Un film autobiographique, c’est ainsi que décrivent Nous ne vieillirons pas ensemble (1972) ceux qui en furent, au premier chef Maurice Pialat, qui adapte ici son propre roman. La formule rend certes compte du caractère autobiographique de ce récit relatant une rupture entre un cinéaste et une jeune femme se rêvant modèle, après une relation tumultueuse. Mais elle ne suffit pas à définir la nature de ce film si difficile à regarder, et en même temps, si bien joué et mis en scène. Habituellement, les récits autobiographiques, au nom des aménagements que la fiction autorise, mettent en perspective un parcours, justifient certains choix, affirment à haute voix : « j’existe ! » Pensons à certains films de Truffaut. Il n’en est rien ici et le film fait plutôt voir « l’inconvénient d’être né ». Cette dernière formule, Cioran l’avait revendiquée pour lui. Pialat possède un égal sens de la formule qui transparaît dans le titre : « Nous ne vieillirons pas ensemble », qu’il faudrait déclamer avec ce ton sarcastique et désagréable qu’emploie, à chacune ou presque de ses phrases, Jean (Jean Yanne) dans le film.

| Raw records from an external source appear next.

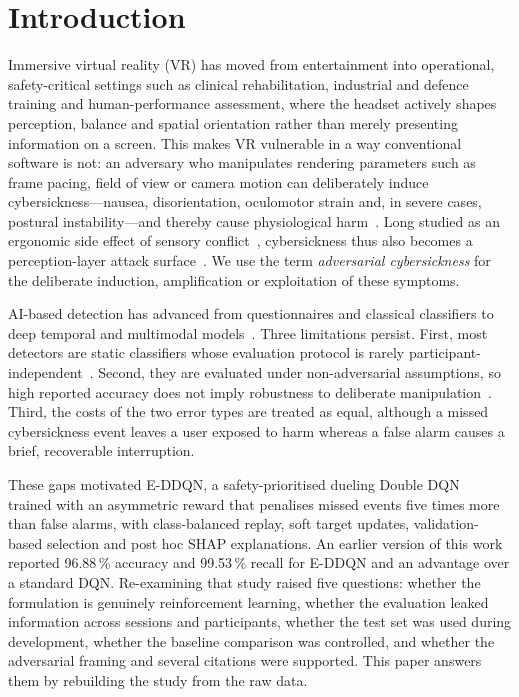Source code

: \section{Introduction}
\label{sec:intro}
Immersive virtual reality (VR) has moved from entertainment into operational, safety-critical settings such as clinical rehabilitation, industrial and defence training and human-performance assessment, where the headset actively shapes perception, balance and spatial orientation rather than merely presenting information on a screen. This makes VR vulnerable in a way conventional software is not: an adversary who manipulates rendering parameters such as frame pacing, field of view or camera motion can deliberately induce cybersickness---nausea, disorientation, oculomotor strain and, in severe cases, postural instability---and thereby cause physiological harm~\cite{tseng2022dark,odeleye2021framerate,kundu2025securing}. Long studied as an ergonomic side effect of sensory conflict~\cite{caserman2021cybersickness}, cybersickness thus also becomes a perception-layer attack surface~\cite{odeleye2023virtually,giaretta2025security}. We use the term \emph{adversarial cybersickness} for the deliberate induction, amplification or exploitation of these symptoms.

AI-based detection has advanced from questionnaires and classical classifiers to deep temporal and multimodal models~\cite{dennison2016physio,islam2020automatic,islam2021fusion,liu2024cnneca,yalcin2024automatic,jeong2024precyse}. Three limitations persist. First, most detectors are static classifiers whose evaluation protocol is rarely participant-independent~\cite{yang2022mlreview}. Second, they are evaluated under non-adversarial assumptions, so high reported accuracy does not imply robustness to deliberate manipulation~\cite{kundu2025securing}. Third, the costs of the two error types are treated as equal, although a missed cybersickness event leaves a user exposed to harm whereas a false alarm causes a brief, recoverable interruption.

These gaps motivated E-DDQN, a safety-prioritised dueling Double DQN~\cite{vanhasselt2016double,wang2016dueling} trained with an asymmetric reward that penalises missed events five times more than false alarms, with class-balanced replay, soft target updates, validation-based selection and post hoc SHAP explanations. An earlier version of this work reported 96.88\,\% accuracy and 99.53\,\% recall for E-DDQN and an advantage over a standard DQN. Re-examining that study raised five questions: whether the formulation is genuinely reinforcement learning, whether the evaluation leaked information across sessions and participants, whether the test set was used during development, whether the baseline comparison was controlled, and whether the adversarial framing and several citations were supported. This paper answers them by rebuilding the study from the raw data.

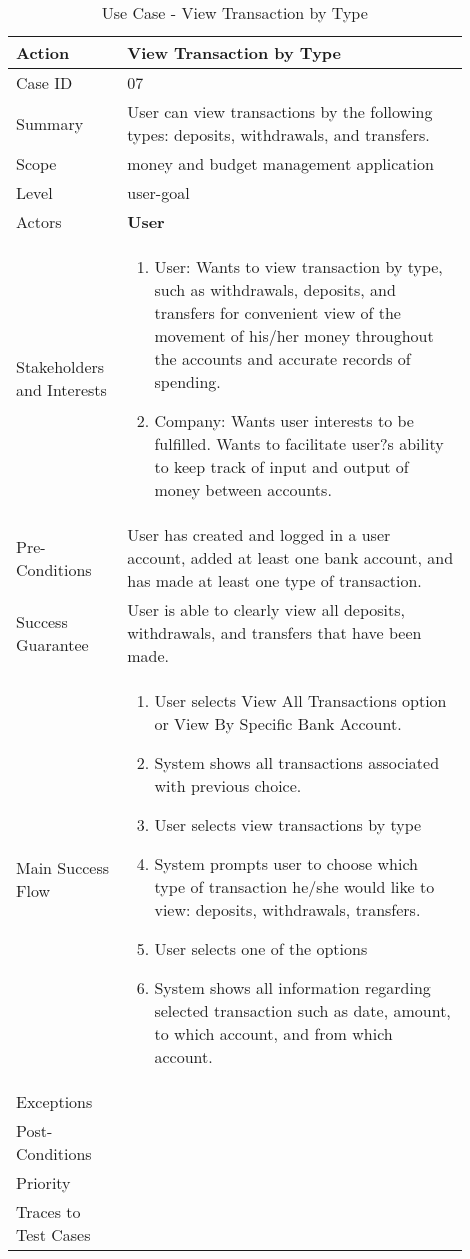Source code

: \documentclass[11pt]{article}
\newcounter{use case ID}
\newcommand\tabularhead[1]{
\begin{table}[ht]
    \addtocounter{use case ID}{1}
    \caption{Use Case \arabic{use case ID} - #1}
    \vspace{0.2cm}
    \begin{tabular}{|p{0.2\linewidth}|p{0.70\linewidth}|}
    \hline
        \textbf{Action} & \textbf{#1} \\
        \hline}
\newcommand\addrow[2]{#1 & #2\\ \hline}
\newcommand\addmulrow[2]{ \begin{minipage}[t][][t]{2.5cm}#1\end{minipage}
        &\begin{minipage}[t][][t]{11cm}
        \begin{enumerate}[itemsep=-1ex] #2   \end{enumerate}
    \end{minipage}\vfill\\ \hline}
\newenvironment{usecase}{\tabularhead}
{\hline\end{tabular}\end{table}}
\begin{document}
\begin{usecase}{View Transaction by Type}
    \addrow{Case ID}{07}
    \addrow{Summary}{User can view transactions by the following types: deposits, withdrawals, and transfers. }
    \addrow{Scope}{money and budget management application}
    \addrow{Level}{user-goal}
    \addrow{Actors}{\textbf{User}}
    \addmulrow{Stakeholders and Interests}{
        \item User: Wants to view transaction by type, such as withdrawals, deposits, and transfers for convenient view of the movement of his/her money throughout the accounts and accurate records of spending.
        \item Company: Wants user interests to be fulfilled. Wants to facilitate user?s ability to keep track of input and output of money between accounts.}
    \addrow{Pre-Conditions}{User has created and logged in a user account, added at least one bank account, and has made at least one type of transaction.}
    \addrow{Success Guarantee}{User is able to clearly view all deposits, withdrawals, and transfers that have been made.}
    \addmulrow{Main Success Flow}{
        \item User selects View All Transactions option or View By Specific Bank Account.
        \item System shows all transactions associated with previous choice.
        \item User selects view transactions by type 
        \item System prompts user to choose which type of transaction he/she would like to view: deposits, withdrawals, transfers.
        \item User selects one of the options
        \item System shows all information regarding selected transaction such as date, amount, to which account, and from which account.}
    \addrow{Exceptions}{}
    \addrow{Post-Conditions}{}
    \addrow{Priority}{}
    \addrow{Traces to Test Cases}{}
\end{usecase}
\end{document}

Jean, marié avec Françoise (Macha Méril) qui supporte toutes ses frasques (autre temps, autres moeurs), entretient une relation qui dure depuis six ans avec sa maîtresse Catherine (Marlène Jobert), qu’il emmène sur ses tournages. Il la traite avec brutalité, mépris, l’agonisant d’insultes, la violentant, la congédiant sans raison. Elle accepte tout, comme agirait une chienne au regard éperdu, incompréhensiblement silencieuse quand il faudrait répondre, douloureusement fidèle quand il faudrait partir. Et puis, un jour, elle lui signifie qu’elle l’aime moins ; un autre, qu’elle ne veut plus le voir. Et cela, Jean ne peut le supporter. Ce film se voudrait à la fois acte d’accusation et acte de contrition, l’un n’allant pas sans l’autre. Jean se sait inexcusable, il sait ses fautes ineffaçables (même la mer sur le rivage du midi ne pourrait les effacer), et pourtant il jure ses grands dieux à Catherine qu’il va changer, qu’il va divorcer et, cette fois, c’est sûr, l’épouser.

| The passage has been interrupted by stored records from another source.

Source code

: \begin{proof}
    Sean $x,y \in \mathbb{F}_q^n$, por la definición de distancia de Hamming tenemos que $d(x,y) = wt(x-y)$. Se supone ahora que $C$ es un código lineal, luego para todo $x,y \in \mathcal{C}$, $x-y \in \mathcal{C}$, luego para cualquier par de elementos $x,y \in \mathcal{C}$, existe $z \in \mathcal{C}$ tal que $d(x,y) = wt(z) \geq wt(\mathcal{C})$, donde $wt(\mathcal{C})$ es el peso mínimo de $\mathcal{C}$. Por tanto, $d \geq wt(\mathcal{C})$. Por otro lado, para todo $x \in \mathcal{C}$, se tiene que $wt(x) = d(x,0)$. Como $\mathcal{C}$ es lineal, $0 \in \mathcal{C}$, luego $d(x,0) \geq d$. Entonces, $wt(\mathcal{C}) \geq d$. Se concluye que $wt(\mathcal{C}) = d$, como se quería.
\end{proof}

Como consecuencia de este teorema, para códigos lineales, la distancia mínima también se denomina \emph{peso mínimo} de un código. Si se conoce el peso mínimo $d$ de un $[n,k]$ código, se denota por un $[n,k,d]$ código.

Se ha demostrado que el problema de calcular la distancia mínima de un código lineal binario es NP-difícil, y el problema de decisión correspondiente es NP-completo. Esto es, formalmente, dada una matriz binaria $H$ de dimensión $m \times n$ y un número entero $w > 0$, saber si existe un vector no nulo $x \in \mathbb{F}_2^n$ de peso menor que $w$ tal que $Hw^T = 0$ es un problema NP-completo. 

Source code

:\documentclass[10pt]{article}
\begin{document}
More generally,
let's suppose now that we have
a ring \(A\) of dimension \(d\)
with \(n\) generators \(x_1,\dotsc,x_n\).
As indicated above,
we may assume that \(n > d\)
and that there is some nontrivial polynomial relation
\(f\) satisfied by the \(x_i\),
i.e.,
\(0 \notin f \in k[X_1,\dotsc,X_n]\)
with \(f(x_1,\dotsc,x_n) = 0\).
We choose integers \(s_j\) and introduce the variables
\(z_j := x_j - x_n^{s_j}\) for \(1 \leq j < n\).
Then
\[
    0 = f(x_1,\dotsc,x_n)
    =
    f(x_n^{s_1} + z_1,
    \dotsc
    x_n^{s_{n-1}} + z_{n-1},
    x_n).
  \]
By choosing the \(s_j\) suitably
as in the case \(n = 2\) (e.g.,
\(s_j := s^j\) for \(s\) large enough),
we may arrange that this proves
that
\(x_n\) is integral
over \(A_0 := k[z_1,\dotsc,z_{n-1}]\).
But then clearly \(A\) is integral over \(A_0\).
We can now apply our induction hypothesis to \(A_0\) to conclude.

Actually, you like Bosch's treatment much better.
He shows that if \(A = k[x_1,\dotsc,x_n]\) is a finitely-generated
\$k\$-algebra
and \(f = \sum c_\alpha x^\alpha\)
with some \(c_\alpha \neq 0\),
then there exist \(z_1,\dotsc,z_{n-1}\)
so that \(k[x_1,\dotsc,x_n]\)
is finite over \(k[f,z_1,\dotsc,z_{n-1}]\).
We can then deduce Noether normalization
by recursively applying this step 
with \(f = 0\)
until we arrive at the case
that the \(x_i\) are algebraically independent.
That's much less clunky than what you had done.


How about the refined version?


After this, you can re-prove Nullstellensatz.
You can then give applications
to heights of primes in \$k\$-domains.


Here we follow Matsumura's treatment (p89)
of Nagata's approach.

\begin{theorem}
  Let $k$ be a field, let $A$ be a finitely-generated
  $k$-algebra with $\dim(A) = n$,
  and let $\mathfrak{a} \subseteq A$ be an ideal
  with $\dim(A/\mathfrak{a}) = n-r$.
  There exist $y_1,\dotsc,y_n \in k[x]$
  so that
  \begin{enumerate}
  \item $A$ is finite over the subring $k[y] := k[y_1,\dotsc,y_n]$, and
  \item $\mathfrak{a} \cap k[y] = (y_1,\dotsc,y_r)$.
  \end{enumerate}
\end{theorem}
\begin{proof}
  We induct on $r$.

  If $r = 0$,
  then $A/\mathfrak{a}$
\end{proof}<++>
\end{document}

Catherine a peur de lui, mais tient bon. Raconté de son point de vue, le film serait l’histoire de sa libération d’une emprise imposée par un homme odieux. Mais il est raconté du point de vue de l’homme, et relate d’abord une autodestruction, causée par un mal de vivre si puissant qu’il scarifie jusqu’aux êtres aimés par Jean ; car il ne fait guère de doute qu’il aimait à sa façon maladive cette femme qui hante dorénavant ses pensées. Ce mal de vivre se voit très bien dans la scène terrible de la voiture, au début, où Jean se lance sans raison dans une diatribe à l’encontre de Catherine. Cela dure plusieurs minutes, les premiers mots ne sont que des reproches tels qu’on pourrait parfois les entendre au sein d’un couple usé, et puis les choses finissent par déraper, Jean éructe, et ses mots tranchant comme des poignards écrasent Catherine de sa misanthropie, de sa haine des autres. A l’issue de cette scène, où Jean Yanne et Marlène Jobert impressionnent, lui dévoré de colère, elle engloutie par son hébétude, on réalise une chose : Jean maltraite Catherine parce qu’il hait le monde entier, parce qu’au fond il se hait lui-même. Sans doute, quand il menace plus tard de se suicider, il est sérieux, il aurait pu passer à l’acte pour enfin se débarrasser de lui-même, qui entâche le monde autant que les autres. Le récit est construit narrativement comme une succession d’éclats, de ruptures et de retrouvailles, tournant autour de cette relation obsessionnelle qui éclipse le reste, qui éclipse le monde autour d’eux, construction qui rend compte de l’instabilité psychologique de Jean, de ses sautes d’humeur imprévisibles qui sont comme des puits noirs le happant, sans que l’on n’ait jamais, pourtant, l’impression d’une redite, et alors même que tout le film ressasse un même instant fatidique, l’instant de la colère répétée de Jean, qui le marque du signe de Caïn. C’est dire la maîtrise dont fait preuve Pialat en tant que cinéaste, lui qui ne parvenait pas à se maîtriser en tant qu’homme.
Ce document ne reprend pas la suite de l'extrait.